Coca tea is another ancient drink, one often used to help with altitude sickness. It’s much weaker than chewing the coca leaves themselves, but still delivers some of the benefits. After every meal, this is one of the options you receive – the other two are anise tea and chamomile. I enjoyed my coca tea with a touch of sugar.
I don’t know if the Incas drank quinoa juice, but lots of people do now. It’s a popular breakfast food/drink, as a matter of fact. Hot, filling, and tasty, it’s usually sold on the street. A quick recipe for it from Cocinando con Carmen can be found at the end of the article.
Lastly, the drink that’s wrinkled the most noses – essence of frog. I tried this in a market in southern Peru, where the guy selling it to me told us that 10-15 people come by every day to get their healthy frog juice. He was one of many, many sellers in town. It’s not just frog, there’s also carob extract, half of a banana, carrot and beet juice, a raw quail egg, water, honey, and maca (a kind of powdered root). It didn’t taste too bad, kind of sinister juice. Chris likened it to juice made with pond water. I don’t know if there’s a direct connection, but I was rather ill that night. We’ll never know. Oh, and just so it’s clear, the frog was alive right before I ordered the drink – it’s killed and skinned on the spot.
3 L water
1/2 kg purple corn
1 tsp whole cloves
2 cinnamon sticks
Brown sugar and lemon juice to taste
1. Cook the purple corn, cloves, cinnamon, and pineapple skin in the water for 10-15 minutes.

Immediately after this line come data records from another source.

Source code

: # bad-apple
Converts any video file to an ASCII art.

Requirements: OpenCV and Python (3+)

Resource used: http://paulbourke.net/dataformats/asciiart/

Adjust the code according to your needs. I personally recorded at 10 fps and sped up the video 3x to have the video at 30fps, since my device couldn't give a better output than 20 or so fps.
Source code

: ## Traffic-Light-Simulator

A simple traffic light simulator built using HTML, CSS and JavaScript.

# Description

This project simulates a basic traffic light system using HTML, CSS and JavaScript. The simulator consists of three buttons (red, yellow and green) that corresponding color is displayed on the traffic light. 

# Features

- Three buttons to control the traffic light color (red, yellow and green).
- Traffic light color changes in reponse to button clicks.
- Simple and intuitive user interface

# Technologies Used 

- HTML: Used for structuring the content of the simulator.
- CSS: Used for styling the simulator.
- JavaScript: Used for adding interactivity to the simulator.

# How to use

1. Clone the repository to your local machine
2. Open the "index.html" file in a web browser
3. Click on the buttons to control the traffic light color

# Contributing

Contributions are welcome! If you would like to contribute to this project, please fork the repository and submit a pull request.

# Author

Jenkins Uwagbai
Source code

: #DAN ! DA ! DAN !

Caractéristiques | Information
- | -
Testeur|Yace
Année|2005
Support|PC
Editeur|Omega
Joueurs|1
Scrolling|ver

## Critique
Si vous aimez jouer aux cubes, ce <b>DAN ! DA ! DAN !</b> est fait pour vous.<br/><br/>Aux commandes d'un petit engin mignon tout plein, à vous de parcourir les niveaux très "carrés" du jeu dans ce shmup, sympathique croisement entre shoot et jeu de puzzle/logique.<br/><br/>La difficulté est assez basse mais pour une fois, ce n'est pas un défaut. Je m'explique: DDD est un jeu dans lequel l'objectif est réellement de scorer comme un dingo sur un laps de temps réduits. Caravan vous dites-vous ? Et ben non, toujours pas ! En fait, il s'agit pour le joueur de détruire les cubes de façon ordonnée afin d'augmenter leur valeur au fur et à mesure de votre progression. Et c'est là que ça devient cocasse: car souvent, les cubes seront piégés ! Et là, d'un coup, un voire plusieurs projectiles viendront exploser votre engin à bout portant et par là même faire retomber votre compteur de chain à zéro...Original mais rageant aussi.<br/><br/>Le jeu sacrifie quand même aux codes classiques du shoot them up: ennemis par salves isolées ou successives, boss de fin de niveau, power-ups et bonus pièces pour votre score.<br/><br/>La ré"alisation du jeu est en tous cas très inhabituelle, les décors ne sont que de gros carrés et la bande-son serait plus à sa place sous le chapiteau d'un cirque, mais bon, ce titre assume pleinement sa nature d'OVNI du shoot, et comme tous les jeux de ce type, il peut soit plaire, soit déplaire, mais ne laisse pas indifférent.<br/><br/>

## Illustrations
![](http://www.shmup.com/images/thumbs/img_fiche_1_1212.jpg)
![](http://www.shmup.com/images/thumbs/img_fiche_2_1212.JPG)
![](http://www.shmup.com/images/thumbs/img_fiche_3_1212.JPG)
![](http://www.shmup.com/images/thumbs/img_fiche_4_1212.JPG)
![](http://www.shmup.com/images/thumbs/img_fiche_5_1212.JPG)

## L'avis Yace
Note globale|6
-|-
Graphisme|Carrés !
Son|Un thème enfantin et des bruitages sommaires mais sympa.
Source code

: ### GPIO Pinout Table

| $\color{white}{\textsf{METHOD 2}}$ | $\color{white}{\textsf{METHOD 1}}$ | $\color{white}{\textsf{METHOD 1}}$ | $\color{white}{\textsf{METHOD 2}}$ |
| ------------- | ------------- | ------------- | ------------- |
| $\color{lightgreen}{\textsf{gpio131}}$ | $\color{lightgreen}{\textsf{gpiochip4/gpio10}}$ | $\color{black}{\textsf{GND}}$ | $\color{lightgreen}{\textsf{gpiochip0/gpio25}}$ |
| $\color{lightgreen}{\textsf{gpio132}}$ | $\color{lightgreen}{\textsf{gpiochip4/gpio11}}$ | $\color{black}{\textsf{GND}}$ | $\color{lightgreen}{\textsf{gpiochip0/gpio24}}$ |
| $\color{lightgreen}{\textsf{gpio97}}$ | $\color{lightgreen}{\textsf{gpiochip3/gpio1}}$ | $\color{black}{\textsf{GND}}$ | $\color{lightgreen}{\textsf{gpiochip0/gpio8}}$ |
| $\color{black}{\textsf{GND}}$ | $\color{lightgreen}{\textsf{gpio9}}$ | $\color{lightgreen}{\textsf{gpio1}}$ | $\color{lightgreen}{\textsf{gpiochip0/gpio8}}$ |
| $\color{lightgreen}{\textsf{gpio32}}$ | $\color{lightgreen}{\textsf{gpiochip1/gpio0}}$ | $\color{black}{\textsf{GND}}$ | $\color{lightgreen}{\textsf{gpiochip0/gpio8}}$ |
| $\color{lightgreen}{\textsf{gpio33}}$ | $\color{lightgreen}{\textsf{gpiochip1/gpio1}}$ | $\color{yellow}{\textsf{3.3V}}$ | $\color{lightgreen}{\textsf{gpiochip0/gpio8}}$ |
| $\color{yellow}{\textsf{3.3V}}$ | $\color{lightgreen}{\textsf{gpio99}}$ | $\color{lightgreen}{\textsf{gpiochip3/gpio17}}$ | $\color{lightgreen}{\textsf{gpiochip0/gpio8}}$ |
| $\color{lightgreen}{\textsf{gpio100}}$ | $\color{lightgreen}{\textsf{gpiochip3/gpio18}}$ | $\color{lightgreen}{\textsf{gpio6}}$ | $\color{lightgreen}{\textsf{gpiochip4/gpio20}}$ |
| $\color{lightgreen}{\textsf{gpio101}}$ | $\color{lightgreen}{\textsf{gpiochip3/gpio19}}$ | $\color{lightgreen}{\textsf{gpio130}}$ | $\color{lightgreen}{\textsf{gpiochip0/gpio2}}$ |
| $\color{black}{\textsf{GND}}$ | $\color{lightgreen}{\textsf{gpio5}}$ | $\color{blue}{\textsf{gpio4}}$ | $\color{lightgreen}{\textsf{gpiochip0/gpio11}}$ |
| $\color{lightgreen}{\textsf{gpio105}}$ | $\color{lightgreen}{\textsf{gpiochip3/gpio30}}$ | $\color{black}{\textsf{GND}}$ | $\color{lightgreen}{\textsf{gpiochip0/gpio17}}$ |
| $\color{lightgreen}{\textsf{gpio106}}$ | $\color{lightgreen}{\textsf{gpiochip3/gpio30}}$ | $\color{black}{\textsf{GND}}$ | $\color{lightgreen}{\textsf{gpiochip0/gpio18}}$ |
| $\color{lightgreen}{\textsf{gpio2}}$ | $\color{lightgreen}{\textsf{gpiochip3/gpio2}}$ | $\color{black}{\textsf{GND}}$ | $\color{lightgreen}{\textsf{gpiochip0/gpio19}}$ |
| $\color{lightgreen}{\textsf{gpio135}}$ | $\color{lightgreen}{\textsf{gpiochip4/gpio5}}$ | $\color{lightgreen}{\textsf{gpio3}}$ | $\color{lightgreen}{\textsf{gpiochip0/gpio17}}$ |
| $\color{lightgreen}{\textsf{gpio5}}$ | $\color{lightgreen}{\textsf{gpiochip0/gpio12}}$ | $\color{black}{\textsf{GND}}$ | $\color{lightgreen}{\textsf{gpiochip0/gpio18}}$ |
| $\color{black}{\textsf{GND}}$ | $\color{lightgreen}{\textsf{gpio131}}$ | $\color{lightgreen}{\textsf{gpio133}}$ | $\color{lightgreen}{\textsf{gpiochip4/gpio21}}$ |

2. Strain and let cool. Add the sugar and lemon juice if you wish, then add the pineapple, chopped into small cubes. Cubed apple can also be added.
Quinoa juice with apple
1/2 c cleaned quinoa
1/2 kg apples, cut into quarters
2 cinnamon sticks
1/2 tbsp cloves
sugar to taste
1/2 c brown sugar for colour
1. Put 2 litres of water, quinoa, apple, cinnamon, and cloves in a pan. Bring it to a boil and let it simmer. When the apple is cooked, remove it and blend/smash it, put it through a sieve and return liquid to the pan. You can skip the sieve if you like. Drink is finished when quinoa is rather soft and mushy.
2. To give the drink some colour, heat the sugar in a pan. When it caramelizes, add it to the pan. Add extra sugar to taste until desired sweetness is reached.